The best reality show in the history of television -- and I'm beginning to think that reality was invented just for this show -- is Steven Seagal, Lawman.



And I quote Seagal who's investigating a home burglary: "There's a lot of glass everywhere ... I hope he didn't cut his feet on that glass."

That would create a blood trail, which would make him easy to track.

Unless of course he was talking about the canine unit they sent in the window. "We're really not supposed to go in anyway."

It is just fantastic, this show. There is some criticism of his 20 year claim, but you won't care when the show sucks you in.

Watched a little Auburn basketball, which was ... Auburn basketball.
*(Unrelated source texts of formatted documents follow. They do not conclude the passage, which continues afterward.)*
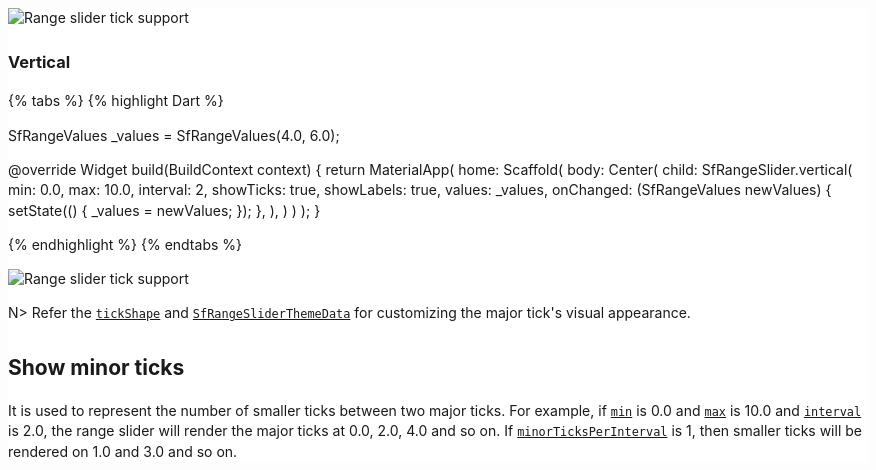 ![Range slider tick support](images/tick/major-tick.png)

### Vertical

{% tabs %}
{% highlight Dart %}

SfRangeValues _values = SfRangeValues(4.0, 6.0);

@override
Widget build(BuildContext context) {
  return MaterialApp(
      home: Scaffold(
          body: Center(
              child: SfRangeSlider.vertical(
                    min: 0.0,
                    max: 10.0,
                    interval: 2,
                    showTicks: true,
                    showLabels: true,
                    values: _values,
                    onChanged: (SfRangeValues newValues) {
                        setState(() {
                            _values = newValues;
                        });
                   },
               ),
          )
      )
  );
}

{% endhighlight %}
{% endtabs %}

![Range slider tick support](images/tick/vertical-major-tick.png)

N> Refer the [`tickShape`](https://pub.dev/documentation/syncfusion_flutter_sliders/latest/sliders/SfRangeSlider/tickShape.html) and [`SfRangeSliderThemeData`](https://pub.dev/documentation/syncfusion_flutter_core/latest/theme/SfRangeSliderThemeData-class.html) for customizing the major tick's visual appearance.

## Show minor ticks

It is used to represent the number of smaller ticks between two major ticks. For example, if [`min`](https://pub.dev/documentation/syncfusion_flutter_sliders/latest/sliders/SfRangeSlider/min.html) is 0.0 and [`max`](https://pub.dev/documentation/syncfusion_flutter_sliders/latest/sliders/SfRangeSlider/max.html) is 10.0 and [`interval`](https://pub.dev/documentation/syncfusion_flutter_sliders/latest/sliders/SfRangeSlider/interval.html) is 2.0, the range slider will render the major ticks at 0.0, 2.0, 4.0 and so on. If [`minorTicksPerInterval`](https://pub.dev/documentation/syncfusion_flutter_sliders/latest/sliders/SfRangeSlider/minorTicksPerInterval.html) is 1, then smaller ticks will be rendered on 1.0 and 3.0 and so on.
They had a lead early, let it slip away late and had a miraculous finish just to send the game to overtime. That slipped away, they clawed back, but did not have enough to take a road win at Arkansas.

They seem to be a group that can do everything, just not all at one time. When the offense is strong the defense falters. When the defense stops the opposition they can't make a shot fall. Those guys have to be frustrated with their season.
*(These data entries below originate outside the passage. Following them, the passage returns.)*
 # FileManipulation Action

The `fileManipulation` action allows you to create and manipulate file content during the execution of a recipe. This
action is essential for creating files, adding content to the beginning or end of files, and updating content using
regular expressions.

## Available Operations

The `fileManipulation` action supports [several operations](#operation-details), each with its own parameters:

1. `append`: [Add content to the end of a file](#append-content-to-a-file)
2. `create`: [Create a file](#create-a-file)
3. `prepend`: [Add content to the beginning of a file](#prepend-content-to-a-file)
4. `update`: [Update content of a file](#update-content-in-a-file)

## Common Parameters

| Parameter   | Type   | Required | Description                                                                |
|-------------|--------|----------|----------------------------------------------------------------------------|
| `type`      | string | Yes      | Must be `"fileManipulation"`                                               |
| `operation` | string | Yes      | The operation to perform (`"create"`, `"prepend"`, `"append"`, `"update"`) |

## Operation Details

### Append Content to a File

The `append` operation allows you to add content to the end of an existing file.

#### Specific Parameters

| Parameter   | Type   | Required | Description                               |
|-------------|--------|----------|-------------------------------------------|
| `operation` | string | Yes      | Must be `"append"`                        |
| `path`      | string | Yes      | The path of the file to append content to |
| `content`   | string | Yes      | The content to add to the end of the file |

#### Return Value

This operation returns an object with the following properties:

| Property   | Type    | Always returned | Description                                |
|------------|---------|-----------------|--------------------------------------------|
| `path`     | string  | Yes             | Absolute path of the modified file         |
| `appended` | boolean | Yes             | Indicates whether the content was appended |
Otherwise, a little of this and that, a little bit of getting ready for the big game tomorrow -- we're cooking well into the night. The entertainment industrial complex really has us snowed. Never have so many done so much to sit around and watch commercials.
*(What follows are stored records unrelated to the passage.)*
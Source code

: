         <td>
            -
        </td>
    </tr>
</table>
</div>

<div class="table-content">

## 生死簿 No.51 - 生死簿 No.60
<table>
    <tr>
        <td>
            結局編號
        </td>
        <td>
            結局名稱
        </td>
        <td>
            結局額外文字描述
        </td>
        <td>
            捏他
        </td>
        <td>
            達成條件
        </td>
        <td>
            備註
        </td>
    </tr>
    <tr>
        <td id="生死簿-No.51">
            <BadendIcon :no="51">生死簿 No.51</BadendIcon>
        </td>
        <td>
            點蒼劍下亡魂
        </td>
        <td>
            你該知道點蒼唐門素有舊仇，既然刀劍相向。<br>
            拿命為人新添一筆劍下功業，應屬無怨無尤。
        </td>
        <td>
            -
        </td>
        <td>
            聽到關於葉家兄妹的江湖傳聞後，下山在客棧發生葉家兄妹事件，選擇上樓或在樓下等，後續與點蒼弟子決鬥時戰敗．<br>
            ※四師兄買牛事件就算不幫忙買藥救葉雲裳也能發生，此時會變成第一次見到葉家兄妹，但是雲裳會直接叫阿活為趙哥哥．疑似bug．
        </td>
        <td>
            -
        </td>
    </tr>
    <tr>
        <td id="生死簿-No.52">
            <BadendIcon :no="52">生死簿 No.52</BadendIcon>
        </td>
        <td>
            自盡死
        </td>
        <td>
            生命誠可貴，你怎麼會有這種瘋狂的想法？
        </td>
And, finally, I think you need a little Marshall Tucker Band:



Can't be wrong.

Tomorrow: Super Bowl! Commercials! Party!

Friday, February 5, 2010

Quiet Friday as these things go. Did a few things here, did a few things there. Had Brian over for the Friday lunch. He looked up at one point and found himself surrounded by professors. Not to worry, when something breaks we'll all call him.

We all have a Brian, if you think about it. We all have to have one these days, the guys you're nice to, cook for, do the occasional errand and offer to pick up the dry cleaning because you know that one day your network will crash and someone will have to rewire something or reinstall something beyond your comfort level. We all have a Brian. It just works out very nicely that our Brian as a generally awesome guy on top of being somewhere to the right hand side of the MacGruber --> MacGyver spectrum.

Had a sales meeting this afternoon. Think of it as a solution I said. They aren't doing you a favor, rather you are offering a choice audience to a client. College newspaper sales have fallen off too. I go on and on with the Jarvisisms, but from the boots-on-the-ground perspective these are tough sales times for anyone not born a natural sales person. Even then this is instructive. Much better to learn now that sales might be your third option after school rather than your first choice.

I wish I were a better sales person, but I found that it was obvious when I didn't believe in a product. I've never sold media -- which is a challenge for all but the hardiest of salesfolk -- but in high school I did sale various and assorted carpet cleaning products off the back of my Stanley Steemer van.

I cleaned your carpets as a high school job. There were long hours and it could occasionally be physically demanding, but it was much better than flipping burgers. And the stories from my high school job were usually much stronger than my peers' tales. I got to meet three or five families every day and for a few minutes get to learn a little bit about them.

Maybe people bought stuff because they were bemused that a 16-year-old was doing this. Maybe they knew a little something about scotch guard already. Maybe I just had a zeal in my eye -- those are very painful, but we found a way to use the cleaning machine to take it right out -- and it was convincing.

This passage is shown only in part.